───── GIVEN ENTRIES

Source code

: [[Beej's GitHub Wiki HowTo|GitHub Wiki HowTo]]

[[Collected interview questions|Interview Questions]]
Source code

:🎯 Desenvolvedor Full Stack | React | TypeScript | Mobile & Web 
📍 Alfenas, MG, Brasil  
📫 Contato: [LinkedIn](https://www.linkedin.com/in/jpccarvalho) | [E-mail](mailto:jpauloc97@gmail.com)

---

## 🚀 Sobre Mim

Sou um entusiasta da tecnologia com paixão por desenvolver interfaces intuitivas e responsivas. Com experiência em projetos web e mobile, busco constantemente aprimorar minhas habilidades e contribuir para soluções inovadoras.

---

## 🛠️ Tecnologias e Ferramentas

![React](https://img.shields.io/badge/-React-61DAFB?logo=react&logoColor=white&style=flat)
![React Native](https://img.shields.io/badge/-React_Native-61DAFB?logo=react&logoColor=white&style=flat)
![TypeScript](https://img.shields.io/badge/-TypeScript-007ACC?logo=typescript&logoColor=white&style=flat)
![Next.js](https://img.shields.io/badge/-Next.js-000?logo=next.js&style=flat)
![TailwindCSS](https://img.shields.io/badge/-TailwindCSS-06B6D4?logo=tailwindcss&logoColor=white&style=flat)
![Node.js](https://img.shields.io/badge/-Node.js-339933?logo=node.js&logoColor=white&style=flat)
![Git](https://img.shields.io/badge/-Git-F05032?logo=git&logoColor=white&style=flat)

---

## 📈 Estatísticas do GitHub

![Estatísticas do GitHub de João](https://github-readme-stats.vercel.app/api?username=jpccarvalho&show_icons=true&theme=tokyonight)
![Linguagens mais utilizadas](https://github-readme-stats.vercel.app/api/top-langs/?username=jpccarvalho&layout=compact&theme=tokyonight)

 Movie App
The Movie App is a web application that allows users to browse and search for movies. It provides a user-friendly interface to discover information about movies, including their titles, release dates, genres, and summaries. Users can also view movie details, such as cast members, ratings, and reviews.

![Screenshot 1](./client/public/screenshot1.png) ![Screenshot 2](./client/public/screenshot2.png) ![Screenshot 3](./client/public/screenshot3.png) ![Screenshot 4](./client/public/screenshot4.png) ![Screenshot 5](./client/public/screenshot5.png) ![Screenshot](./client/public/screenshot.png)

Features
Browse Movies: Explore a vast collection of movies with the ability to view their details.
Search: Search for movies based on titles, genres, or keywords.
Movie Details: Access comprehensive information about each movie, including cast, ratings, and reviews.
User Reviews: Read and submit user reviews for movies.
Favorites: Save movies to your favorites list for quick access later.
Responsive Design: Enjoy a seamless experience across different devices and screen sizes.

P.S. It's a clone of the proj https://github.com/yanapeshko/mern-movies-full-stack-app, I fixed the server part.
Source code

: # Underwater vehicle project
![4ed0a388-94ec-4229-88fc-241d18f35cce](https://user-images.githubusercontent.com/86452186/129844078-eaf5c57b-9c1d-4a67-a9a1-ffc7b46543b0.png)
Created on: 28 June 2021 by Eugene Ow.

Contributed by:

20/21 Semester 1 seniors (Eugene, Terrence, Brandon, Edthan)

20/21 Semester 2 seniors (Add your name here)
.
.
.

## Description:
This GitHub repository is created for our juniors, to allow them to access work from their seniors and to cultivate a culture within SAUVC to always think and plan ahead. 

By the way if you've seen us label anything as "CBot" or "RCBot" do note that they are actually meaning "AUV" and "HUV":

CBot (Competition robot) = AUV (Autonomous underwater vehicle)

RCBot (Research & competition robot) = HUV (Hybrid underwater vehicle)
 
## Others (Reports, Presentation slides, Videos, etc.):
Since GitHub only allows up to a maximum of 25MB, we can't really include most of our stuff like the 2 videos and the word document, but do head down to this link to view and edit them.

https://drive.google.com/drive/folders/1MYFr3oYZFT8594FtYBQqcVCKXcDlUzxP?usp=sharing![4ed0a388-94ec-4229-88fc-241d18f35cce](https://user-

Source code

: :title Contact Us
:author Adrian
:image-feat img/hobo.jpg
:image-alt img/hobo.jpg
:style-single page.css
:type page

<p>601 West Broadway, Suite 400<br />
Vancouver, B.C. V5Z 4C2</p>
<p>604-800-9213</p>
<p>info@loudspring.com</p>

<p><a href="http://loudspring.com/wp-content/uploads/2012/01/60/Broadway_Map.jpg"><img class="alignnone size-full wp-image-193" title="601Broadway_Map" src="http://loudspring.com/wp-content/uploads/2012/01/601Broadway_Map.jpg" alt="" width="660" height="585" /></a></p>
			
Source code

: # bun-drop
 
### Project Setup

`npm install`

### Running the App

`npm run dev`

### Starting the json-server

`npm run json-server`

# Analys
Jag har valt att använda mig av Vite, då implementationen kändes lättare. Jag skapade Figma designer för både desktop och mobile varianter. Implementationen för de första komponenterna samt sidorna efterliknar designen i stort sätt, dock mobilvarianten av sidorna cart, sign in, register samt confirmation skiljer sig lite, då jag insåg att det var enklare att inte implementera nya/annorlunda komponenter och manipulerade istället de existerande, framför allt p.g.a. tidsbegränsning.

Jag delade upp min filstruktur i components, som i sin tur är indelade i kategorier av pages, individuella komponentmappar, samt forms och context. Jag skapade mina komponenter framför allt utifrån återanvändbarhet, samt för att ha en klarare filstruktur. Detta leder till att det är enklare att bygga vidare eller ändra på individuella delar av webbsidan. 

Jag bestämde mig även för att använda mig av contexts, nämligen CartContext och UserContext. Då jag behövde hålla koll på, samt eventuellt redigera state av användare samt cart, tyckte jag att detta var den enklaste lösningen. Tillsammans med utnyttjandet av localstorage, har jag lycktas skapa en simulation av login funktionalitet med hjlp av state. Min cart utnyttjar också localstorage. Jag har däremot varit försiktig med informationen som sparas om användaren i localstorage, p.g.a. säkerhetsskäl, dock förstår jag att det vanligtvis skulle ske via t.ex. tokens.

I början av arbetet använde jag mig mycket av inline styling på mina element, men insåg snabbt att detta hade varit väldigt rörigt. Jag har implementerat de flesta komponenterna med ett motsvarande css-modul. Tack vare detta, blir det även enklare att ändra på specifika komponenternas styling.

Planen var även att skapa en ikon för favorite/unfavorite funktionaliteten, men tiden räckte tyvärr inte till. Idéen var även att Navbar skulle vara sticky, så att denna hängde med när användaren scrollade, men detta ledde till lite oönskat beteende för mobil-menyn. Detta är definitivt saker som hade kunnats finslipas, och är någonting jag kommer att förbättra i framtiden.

──────────
───── GIVEN ENTRIES

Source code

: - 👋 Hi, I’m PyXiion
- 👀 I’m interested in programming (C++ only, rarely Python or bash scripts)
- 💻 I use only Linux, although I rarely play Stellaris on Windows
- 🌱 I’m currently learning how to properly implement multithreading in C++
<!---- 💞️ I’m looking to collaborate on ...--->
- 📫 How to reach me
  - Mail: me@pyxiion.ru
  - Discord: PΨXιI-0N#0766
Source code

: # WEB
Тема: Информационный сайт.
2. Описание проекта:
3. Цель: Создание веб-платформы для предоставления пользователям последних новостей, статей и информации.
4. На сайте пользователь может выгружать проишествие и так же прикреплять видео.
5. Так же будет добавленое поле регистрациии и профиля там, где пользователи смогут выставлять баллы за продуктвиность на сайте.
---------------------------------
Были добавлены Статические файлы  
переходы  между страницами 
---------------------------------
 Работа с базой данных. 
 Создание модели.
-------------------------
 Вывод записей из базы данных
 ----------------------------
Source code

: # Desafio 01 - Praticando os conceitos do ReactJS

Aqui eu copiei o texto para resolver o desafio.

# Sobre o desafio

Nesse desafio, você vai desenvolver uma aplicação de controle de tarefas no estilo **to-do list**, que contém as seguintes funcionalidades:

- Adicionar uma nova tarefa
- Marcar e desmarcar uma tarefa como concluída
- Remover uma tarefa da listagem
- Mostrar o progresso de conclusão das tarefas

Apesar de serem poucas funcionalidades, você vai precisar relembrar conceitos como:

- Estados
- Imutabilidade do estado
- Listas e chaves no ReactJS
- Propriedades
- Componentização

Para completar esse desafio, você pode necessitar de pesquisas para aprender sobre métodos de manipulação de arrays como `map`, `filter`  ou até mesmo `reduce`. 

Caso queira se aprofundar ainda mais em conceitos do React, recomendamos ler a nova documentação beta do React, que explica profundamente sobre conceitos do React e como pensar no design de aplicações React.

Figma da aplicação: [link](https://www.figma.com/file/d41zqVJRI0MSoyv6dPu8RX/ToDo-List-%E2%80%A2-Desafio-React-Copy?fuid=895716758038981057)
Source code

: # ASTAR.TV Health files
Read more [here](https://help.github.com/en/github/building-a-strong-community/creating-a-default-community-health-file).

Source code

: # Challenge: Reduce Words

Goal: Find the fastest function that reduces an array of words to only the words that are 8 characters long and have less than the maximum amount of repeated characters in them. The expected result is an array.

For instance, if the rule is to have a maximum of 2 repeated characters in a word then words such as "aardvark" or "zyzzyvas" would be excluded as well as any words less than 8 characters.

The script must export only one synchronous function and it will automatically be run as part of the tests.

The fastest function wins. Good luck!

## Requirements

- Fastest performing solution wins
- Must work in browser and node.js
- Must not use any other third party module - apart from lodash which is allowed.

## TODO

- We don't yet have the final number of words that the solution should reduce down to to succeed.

──────────
───── GIVEN ENTRIES

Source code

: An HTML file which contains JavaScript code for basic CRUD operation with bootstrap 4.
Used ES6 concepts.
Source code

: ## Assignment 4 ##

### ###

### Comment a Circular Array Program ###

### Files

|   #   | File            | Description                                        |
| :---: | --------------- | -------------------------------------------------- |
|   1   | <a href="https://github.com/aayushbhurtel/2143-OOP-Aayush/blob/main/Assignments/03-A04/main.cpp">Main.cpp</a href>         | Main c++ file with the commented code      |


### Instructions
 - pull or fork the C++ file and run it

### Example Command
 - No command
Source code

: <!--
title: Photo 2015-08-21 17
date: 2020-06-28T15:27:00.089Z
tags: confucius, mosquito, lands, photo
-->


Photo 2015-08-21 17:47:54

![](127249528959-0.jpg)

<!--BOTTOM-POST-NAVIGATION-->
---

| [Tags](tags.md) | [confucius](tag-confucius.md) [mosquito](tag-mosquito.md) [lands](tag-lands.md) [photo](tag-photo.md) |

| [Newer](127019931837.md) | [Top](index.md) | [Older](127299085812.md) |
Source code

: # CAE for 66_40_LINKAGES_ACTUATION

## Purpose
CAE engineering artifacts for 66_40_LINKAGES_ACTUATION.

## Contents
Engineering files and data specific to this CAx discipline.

──────────

→ **WHAT IS BEING ASKED**
Only the lines above starting with the one with "By the way if" and going through the one with "## Others (Reports, Presentation" are to be copied, word for word and with both ends kept.

→ **ANSWER SECTION**
By the way if you've seen us label anything as "CBot" or "RCBot" do note that they are actually meaning "AUV" and "HUV":

CBot (Competition robot) = AUV (Autonomous underwater vehicle)

RCBot (Research & competition robot) = HUV (Hybrid underwater vehicle)
 
## Others (Reports, Presentation slides, Videos, etc.):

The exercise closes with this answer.